Eating Disorder

Eating disorder is a serious problem. People either starve themselves excessively to maintain the body shape and weight or overeat, causing irreparable damage to the intestines. While the entire focus is on food, eating disorder sprouts from physical, social and mental trauma. People with such psychological issues go to great lengths to conceal their problem or remain in denial. Eating disorders are reported in both men and women; women outnumber men due to excessive social and family pressure. While the problem might occur at any age, adolescence is the peak phase.

Anorexia Nervosa: When a person constantly complains of being fat and wants to become too thin.
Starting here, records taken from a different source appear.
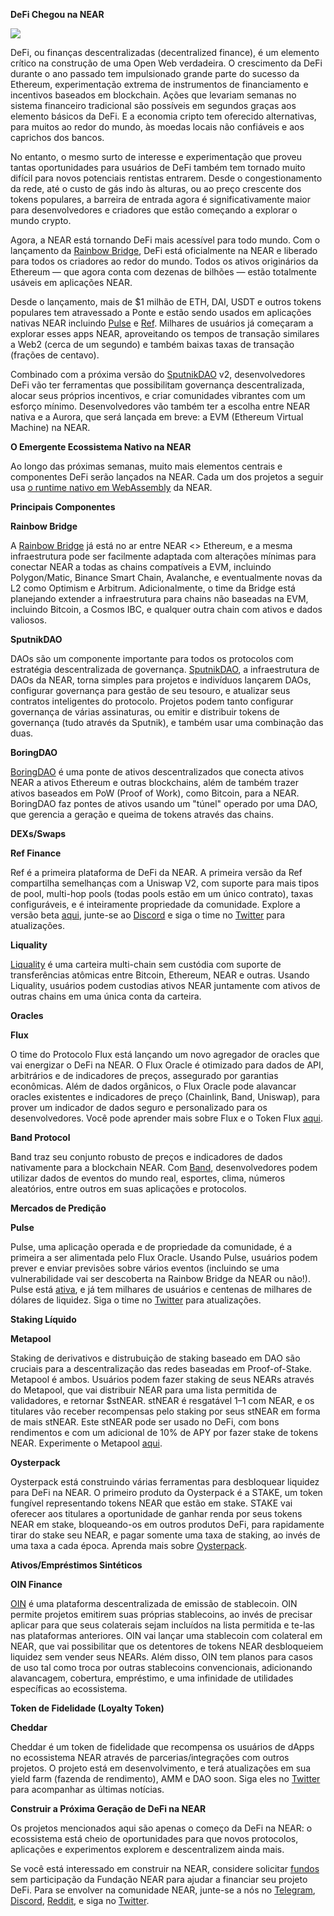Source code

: **DeFi Chegou na NEAR**

![](https://miro.medium.com/max/2800/0*5OloS0yrKHLbWTrF)

DeFi, ou finanças descentralizadas (decentralized finance), é um elemento crítico na construção de uma Open Web verdadeira. O crescimento da DeFi durante o ano passado tem impulsionado grande parte do sucesso da Ethereum, experimentação extrema de instrumentos de financiamento e incentivos baseados em blockchain. Ações que levariam semanas no sistema financeiro tradicional são possíveis em segundos graças aos elemento básicos da DeFi. E a economia cripto tem oferecido alternativas, para muitos ao redor do mundo, às moedas locais não confiáveis e aos caprichos dos bancos.

No entanto, o mesmo surto de interesse e experimentação que proveu tantas oportunidades para usuários de DeFi também tem tornado muito difícil para novos potenciais rentistas entrarem. Desde o congestionamento da rede, até o custo de gás indo às alturas, ou ao preço crescente dos tokens populares, a barreira de entrada agora é significativamente maior para desenvolvedores e criadores que estão começando a explorar o mundo crypto.

Agora, a NEAR está tornando DeFi mais acessível para todo mundo. Com o lançamento da [Rainbow Bridge](https://near.org/blog/the-rainbow-bridge-is-live/), DeFi está oficialmente na NEAR e liberado para todos os criadores ao redor do mundo. Todos os ativos originários da Ethereum — que agora conta com dezenas de bilhões — estão totalmente usáveis em aplicações NEAR.

Desde o lançamento, mais de $1 milhão de ETH, DAI, USDT e outros tokens populares tem atravessado a Ponte e estão sendo usados em aplicações nativas NEAR incluindo [Pulse](https://pulsemarket.eth.link/#!/) e [Ref](https://app.ref.finance/). Milhares de usuários já começaram a explorar esses apps NEAR, aproveitando os tempos de transação similares a Web2 (cerca de um segundo) e também baixas taxas de transação (frações de centavo).

Combinado com a próxima versão do [SputnikDAO](https://sputnik.fund) v2, desenvolvedores DeFi vão ter ferramentas que possibilitam governança descentralizada, alocar seus próprios incentivos, e criar comunidades vibrantes com um esforço mínimo. Desenvolvedores vão também ter a escolha entre NEAR nativa e a Aurora, que será lançada em breve: a EVM (Ethereum Virtual Machine) na NEAR.

**O Emergente Ecossistema Nativo na NEAR**

Ao longo das próximas semanas, muito mais elementos centrais e componentes DeFi serão lançados na NEAR. Cada um dos projetos a seguir usa [o runtime nativo em WebAssembly](https://docs.near.org/docs/develop/contracts/overview) da NEAR.

**Principais Componentes**

**Rainbow Bridge**

A [Rainbow Bridge](https://ethereum.bridgetonear.org/) já está no ar entre NEAR <> Ethereum, e a mesma infraestrutura pode ser facilmente adaptada com alterações mínimas para conectar NEAR a todas as chains compatíveis a EVM, incluindo Polygon/Matic, Binance Smart Chain, Avalanche, e eventualmente novas da L2 como Optimism e Arbitrum. Adicionalmente, o time da Bridge está planejando extender a infraestrutura para chains não baseadas na EVM, incluindo Bitcoin, a Cosmos IBC, e qualquer outra chain com ativos e dados valiosos.

**SputnikDAO**

DAOs são um componente importante para todos os protocolos com estratégia descentralizada de governança. [SputnikDAO](https://sputnik.fund), a infraestrutura de DAOs da NEAR, torna simples para projetos e indivíduos lançarem DAOs, configurar governança para gestão de seu tesouro, e atualizar seus contratos inteligentes do protocolo. Projetos podem tanto configurar governança de várias assinaturas, ou emitir e distribuir tokens de governança (tudo através da Sputnik), e também usar uma combinação das duas.

**BoringDAO**

[BoringDAO](https://boringdao.com) é uma ponte de ativos descentralizados que conecta ativos NEAR a ativos Ethereum e outras blockchains, além de também trazer ativos baseados em PoW (Proof of Work), como Bitcoin, para a NEAR. BoringDAO faz pontes de ativos usando um "túnel" operado por uma DAO, que gerencia a geração e queima de tokens através das chains.

**DEXs/Swaps**

**Ref Finance**

Ref é a primeira plataforma de DeFi da NEAR. A primeira versão da Ref compartilha semelhanças com a Uniswap V2, com suporte para mais tipos de pool, multi-hop pools (todas pools estão em um único contrato), taxas configuráveis, e é inteiramente propriedade da comunidade. Explore a versão beta [aqui](https://app.ref.finance), junte-se ao [Discord](https://discord.gg/uKSXEMYG) e siga o time no [Twitter](https://twitter.com/finance_ref) para atualizações.

**Liquality**

[Liquality](https://liquality.io/) é uma carteira multi-chain sem custódia com suporte de transferências atômicas entre Bitcoin, Ethereum, NEAR e outras. Usando Liquality, usuários podem custodias ativos NEAR juntamente com ativos de outras chains em uma única conta da carteira.

**Oracles**

**Flux**

O time do Protocolo Flux está lançando um novo agregador de oracles que vai energizar o DeFi na NEAR. O Flux Oracle é otimizado para dados de API, arbitrários e de indicadores de preços, assegurado por garantias econômicas. Além de dados orgânicos, o Flux Oracle pode alavancar oracles existentes e indicadores de preço (Chainlink, Band, Uniswap), para prover um indicador de dados seguro e personalizado para os desenvolvedores. Você pode aprender mais sobre Flux e o Token Flux [aqui](https://fluxprotocol.org).

**Band Protocol**

Band traz seu conjunto robusto de preços e indicadores de dados nativamente para a blockchain NEAR. Com [Band](https://bandprotocol.com/), desenvolvedores podem utilizar dados de eventos do mundo real, esportes, clima, números aleatórios, entre outros em suas aplicações e protocolos.

**Mercados de Predição**

**Pulse**

Pulse, uma aplicação operada e de propriedade da comunidade, é a primeira a ser alimentada pelo Flux Oracle. Usando Pulse, usuários podem prever e enviar previsões sobre vários eventos (incluindo se uma vulnerabilidade vai ser descoberta na Rainbow Bridge da NEAR ou não!). Pulse está [ativa](https://pulsemarket.eth.link/), e já tem milhares de usuários e centenas de milhares de dólares de liquidez. Siga o time no [Twitter](https://twitter.com/pulsemarkets) para atualizações.

**Staking Líquido**

**Metapool**

Staking de derivativos e distrubuição de staking baseado em DAO são cruciais para a descentralização das redes baseadas em Proof-of-Stake. Metapool é ambos. Usuários podem fazer staking de seus NEARs através do Metapool, que vai distribuir NEAR para uma lista permitida de validadores, e retornar $stNEAR. stNEAR é resgatável 1–1 com NEAR, e os titulares vão receber recompensas pelo staking por seus stNEAR em forma de mais stNEAR. Este stNEAR pode ser usado no DeFi, com bons rendimentos e com um adicional de 10% de APY por fazer stake de tokens NEAR. Experimente o Metapool [aqui](https://www.narwallets.com/dapp/testnet/meta/).

**Oysterpack**

Oysterpack está construindo várias ferramentas para desbloquear liquidez para DeFi na NEAR. O primeiro produto da Oysterpack é a STAKE, um token fungível representando tokens NEAR que estão em stake. STAKE vai oferecer aos titulares a oportunidade de ganhar renda por seus tokens NEAR em stake, bloqueando-os em outros produtos DeFi, para rapidamente tirar do stake seu NEAR, e pagar somente uma taxa de staking, ao invés de uma taxa a cada época. Aprenda mais sobre [Oysterpack](https://twitter.com/OysterPack).

**Ativos/Empréstimos Sintéticos**

**OIN Finance**

[OIN](https://oin.finance/) é uma plataforma descentralizada de emissão de stablecoin. OIN permite projetos emitirem suas próprias stablecoins, ao invés de precisar aplicar para que seus colaterais sejam incluídos na lista permitida e te-las nas plataformas anteriores. OIN vai lançar uma stablecoin com colateral em NEAR, que vai possibilitar que os detentores de tokens NEAR desbloqueiem liquidez sem vender seus NEARs. Além disso, OIN tem planos para casos de uso tal como troca por outras stablecoins convencionais, adicionando alavancagem, cobertura, empréstimo, e uma infinidade de utilidades específicas ao ecossistema.

**Token de Fidelidade (Loyalty Token)**

**Cheddar**

Cheddar é um token de fidelidade que recompensa os usuários de dApps no ecossistema NEAR através de parcerias/integrações com outros projetos. O projeto está em desenvolvimento, e terá atualizações em sua yield farm (fazenda de rendimento), AMM e DAO soon. Siga eles no [Twitter](https://twitter.com/CheddarFi) para acompanhar as últimas notícias.

**Construir a Próxima Geração de DeFi na NEAR**

Os projetos mencionados aqui são apenas o começo da DeFi na NEAR: o ecossistema está cheio de oportunidades para que novos protocolos, aplicações e experimentos explorem e descentralizem ainda mais.

Se você está interessado em construir na NEAR, considere solicitar [fundos](https://near.org/grants) sem participação da Fundação NEAR para ajudar a financiar seu projeto DeFi. Para se envolver na comunidade NEAR, junte-se a nós no [Telegram](https://docs.google.com/spreadsheets/u/0/d/1o-0jGrXKxZEdPBDkg-ydjJ0D8RUVFVP2vUzij87xWFg/edit), [Discord](https://near.chat), [Reddit](https://www.reddit.com/r/nearprotocol/), e siga no [Twitter](https://twitter.com/NEAR_Blockchain).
Anorexic people indulge in overly exercising and starve themselves or eat minimal.

Binge Eating Disorder (BED): People with BED have a compulsive obsession to eat very large portions of food in short time, without any control on diet or the urge to stop despite full stomach.

Bulimia: An individual develops problem of overeating for a certain period followed by purging, deliberately vomiting or defecate the consumed food using laxatives.
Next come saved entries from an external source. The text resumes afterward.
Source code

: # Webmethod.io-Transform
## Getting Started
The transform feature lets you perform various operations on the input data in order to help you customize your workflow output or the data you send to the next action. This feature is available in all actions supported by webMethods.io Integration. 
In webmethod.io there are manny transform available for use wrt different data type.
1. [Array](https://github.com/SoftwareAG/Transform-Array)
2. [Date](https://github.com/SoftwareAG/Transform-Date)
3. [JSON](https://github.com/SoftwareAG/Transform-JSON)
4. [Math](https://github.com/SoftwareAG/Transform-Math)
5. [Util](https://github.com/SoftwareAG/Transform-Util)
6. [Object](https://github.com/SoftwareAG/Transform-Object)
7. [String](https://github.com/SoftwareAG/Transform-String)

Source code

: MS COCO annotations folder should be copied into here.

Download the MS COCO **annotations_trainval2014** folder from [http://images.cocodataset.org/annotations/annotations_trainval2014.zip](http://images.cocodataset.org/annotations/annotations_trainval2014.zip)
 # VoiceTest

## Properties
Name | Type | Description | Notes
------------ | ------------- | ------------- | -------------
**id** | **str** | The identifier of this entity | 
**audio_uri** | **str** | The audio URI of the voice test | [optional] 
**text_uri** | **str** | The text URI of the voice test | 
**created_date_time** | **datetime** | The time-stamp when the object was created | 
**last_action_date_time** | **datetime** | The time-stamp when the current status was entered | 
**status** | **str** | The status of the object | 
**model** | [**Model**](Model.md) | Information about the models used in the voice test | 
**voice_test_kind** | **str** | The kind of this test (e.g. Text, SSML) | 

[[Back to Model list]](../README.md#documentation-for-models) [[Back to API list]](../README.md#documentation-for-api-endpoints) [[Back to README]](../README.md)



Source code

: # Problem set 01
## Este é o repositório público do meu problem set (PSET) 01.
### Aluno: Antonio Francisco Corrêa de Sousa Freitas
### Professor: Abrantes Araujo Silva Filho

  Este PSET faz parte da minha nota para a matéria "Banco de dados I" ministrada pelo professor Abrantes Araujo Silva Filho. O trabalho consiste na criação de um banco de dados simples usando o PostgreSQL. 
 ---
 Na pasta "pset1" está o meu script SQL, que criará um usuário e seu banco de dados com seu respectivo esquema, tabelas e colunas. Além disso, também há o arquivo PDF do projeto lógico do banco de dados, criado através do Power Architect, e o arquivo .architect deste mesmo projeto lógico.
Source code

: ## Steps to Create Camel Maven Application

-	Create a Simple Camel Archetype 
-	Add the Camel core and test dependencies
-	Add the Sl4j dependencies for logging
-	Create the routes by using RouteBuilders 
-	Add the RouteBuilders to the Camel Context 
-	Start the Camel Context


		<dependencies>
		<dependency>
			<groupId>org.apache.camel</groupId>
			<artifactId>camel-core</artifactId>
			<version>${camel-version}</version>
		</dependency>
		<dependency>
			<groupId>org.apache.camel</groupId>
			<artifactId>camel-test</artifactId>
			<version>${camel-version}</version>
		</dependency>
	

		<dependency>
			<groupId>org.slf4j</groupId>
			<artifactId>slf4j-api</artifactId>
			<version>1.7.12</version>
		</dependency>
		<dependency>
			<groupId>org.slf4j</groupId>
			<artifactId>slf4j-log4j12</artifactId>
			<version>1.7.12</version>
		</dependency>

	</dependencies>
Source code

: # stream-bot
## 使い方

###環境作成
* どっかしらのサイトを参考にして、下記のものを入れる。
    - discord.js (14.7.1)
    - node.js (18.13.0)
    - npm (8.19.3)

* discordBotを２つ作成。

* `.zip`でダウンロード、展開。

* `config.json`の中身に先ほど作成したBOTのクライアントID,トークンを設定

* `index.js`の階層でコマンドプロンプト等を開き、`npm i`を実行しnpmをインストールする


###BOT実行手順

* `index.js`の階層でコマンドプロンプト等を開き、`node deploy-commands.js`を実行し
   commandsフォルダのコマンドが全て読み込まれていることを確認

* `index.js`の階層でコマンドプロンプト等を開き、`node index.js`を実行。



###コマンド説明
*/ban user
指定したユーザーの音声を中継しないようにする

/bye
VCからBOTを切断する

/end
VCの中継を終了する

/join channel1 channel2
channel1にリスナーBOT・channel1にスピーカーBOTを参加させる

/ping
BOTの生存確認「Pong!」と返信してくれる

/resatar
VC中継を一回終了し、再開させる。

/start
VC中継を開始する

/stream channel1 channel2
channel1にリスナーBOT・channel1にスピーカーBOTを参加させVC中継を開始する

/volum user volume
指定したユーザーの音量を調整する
Common causes of eating disorders are:

  • Family history
  • Social pressure to stay slim and attractive
  • Career demand: – athletes, modelling and acting jobs
  • Personality problem like overly perfectionist, low self-esteem or depression
  • Life experiences or trauma of abuse or death that have influenced a person’s behaviour
  • Excessive stress of work or studies

Often, people with eating disorders are diagnosed with co-morbid psychiatric problems of anxiety, depression, substance abuse and personality disorders; dual diagnosis is a common condition.


Common symptoms of eating disorders are:

  • Constant skipping of meals on pretext of work or lack of hunger
  • Regular browsing of pro-anorexia websites
  • Obsessive about checking weight and counting calories
  • Prefer to eat very low calorie food in tiny portion
  • People with binge eating problem tend to find reasons to devour food, all the time complain of hunger or eat in the name of tasting dishes or social obligation
  • Feel depressed if having eaten less or forced to eat healthy food


Diet counselling, psychotherapy, family support and self-help manuals are some of the effective methods to correct the mental problem. Anti-depressants for those with bulimia and BED are helpful to overcome the psychological craving for food. Early stage clinical intervention has favourable outcome before the complication has severely compromised on the health and mental plight.